POM. So again in that context, how would you differentiate between the hit squads and those who shoot randomly, specific individuals, and saw a bomb placed in a public place that exploded and people were killed in the vicinity?

DO. It's not a good thing for building of a human rights culture. But there is a difference. Where you pre-plan that you want to eliminate a specific individual, where there is a struggle going on and internationally that has been the situation, where a struggle goes on people from that armed struggle must take that particular form. The victim is identified for elimination. I am not excusing the hit, I'm not saying that placing a bomb somewhere does not kill because it does. But there is a different quality to a government, state officials, persons responsible for maintaining law and order, identifying individuals, specific individuals for elimination. The enquiry into human rights violations does not exclude either.

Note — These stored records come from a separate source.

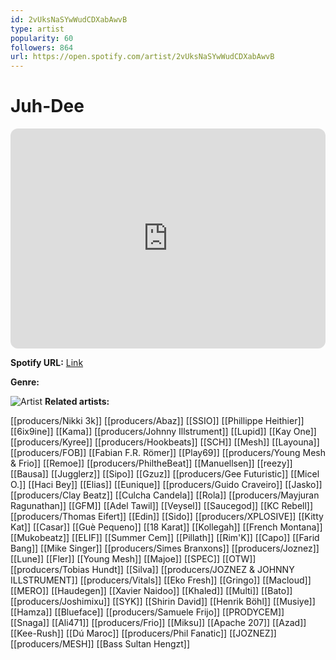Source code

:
 ```yaml
---
id: 2vUksNaSYwWudCDXabAwvB
type: artist
popularity: 60
followers: 864
url: https://open.spotify.com/artist/2vUksNaSYwWudCDXabAwvB
---
```

# Juh-Dee

<iframe style="border-radius:12px" src="https://open.spotify.com/embed/artist/2vUksNaSYwWudCDXabAwvB" width="100%" height="352" frameBorder="0" allowfullscreen="" allow="autoplay; clipboard-write; encrypted-media; fullscreen; picture-in-picture" loading="lazy"></iframe>

**Spotify URL:** [Link](https://open.spotify.com/artist/2vUksNaSYwWudCDXabAwvB)

**Genre:** 

![Artist](https://i.scdn.co/image/ab6761610000e5ebed2e9850a3412b7ba2548dea)
**Related artists:**

[[producers/Nikki 3k]]
[[producers/Abaz]]
[[SSIO]]
[[Phillippe Heithier]]
[[6ix9ine]]
[[Kama]]
[[producers/Johnny Illstrument]]
[[Lupid]]
[[Kay One]]
[[producers/Kyree]]
[[producers/Hookbeats]]
[[SCH]]
[[Mesh]]
[[Layouna]]
[[producers/FOB]]
[[Fabian F.R. Römer]]
[[Play69]]
[[producers/Young Mesh & Frio]]
[[Remoe]]
[[producers/PhiltheBeat]]
[[Manuellsen]]
[[reezy]]
[[Bausa]]
[[Jugglerz]]
[[Sipo]]
[[Gzuz]]
[[producers/Gee Futuristic]]
[[Micel O.]]
[[Haci Bey]]
[[Elias]]
[[Eunique]]
[[producers/Guido Craveiro]]
[[Jasko]]
[[producers/Clay Beatz]]
[[Culcha Candela]]
[[Rola]]
[[producers/Mayjuran Ragunathan]]
[[GFM]]
[[Adel Tawil]]
[[Veysel]]
[[Saucegod]]
[[KC Rebell]]
[[producers/Thomas Eifert]]
[[Edin]]
[[Sido]]
[[producers/XPLOSIVE]]
[[Kitty Kat]]
[[Casar]]
[[Guè Pequeno]]
[[18 Karat]]
[[Kollegah]]
[[French Montana]]
[[Mukobeatz]]
[[ELIF]]
[[Summer Cem]]
[[Pillath]]
[[Rim'K]]
[[Capo]]
[[Farid Bang]]
[[Mike Singer]]
[[producers/Simes Branxons]]
[[producers/Joznez]]
[[Lune]]
[[Fler]]
[[Young Mesh]]
[[Majoe]]
[[SPEC]]
[[OTW]]
[[producers/Tobias Hundt]]
[[Silva]]
[[producers/JOZNEZ & JOHNNY ILLSTRUMENT]]
[[producers/Vitals]]
[[Eko Fresh]]
[[Gringo]]
[[Macloud]]
[[MERO]]
[[Haudegen]]
[[Xavier Naidoo]]
[[Khaled]]
[[Multi]]
[[Bato]]
[[producers/Joshimixu]]
[[SYK]]
[[Shirin David]]
[[Henrik Böhl]]
[[Musiye]]
[[Hamza]]
[[Blueface]]
[[producers/Samuele Frijo]]
[[PRODYCEM]]
[[Snaga]]
[[Ali471]]
[[producers/Frio]]
[[Miksu]]
[[Apache 207]]
[[Azad]]
[[Kee-Rush]]
[[Dú Maroc]]
[[producers/Phil Fanatic]]
[[JOZNEZ]]
[[producers/MESH]]
[[Bass Sultan Hengzt]]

POM. You will recall that from the day of the outbreak of the violence in October 1990 the ANC insisted that the government was involved in what ... as they wished to, and then the third force appeared. In your investigations as the Minister of Justice did you unearth any concrete evidence that a third force existed which had the implicit approval of the government of the day or that it was simply rogue elements operating not really in any planned conspiracy, they were operating independently?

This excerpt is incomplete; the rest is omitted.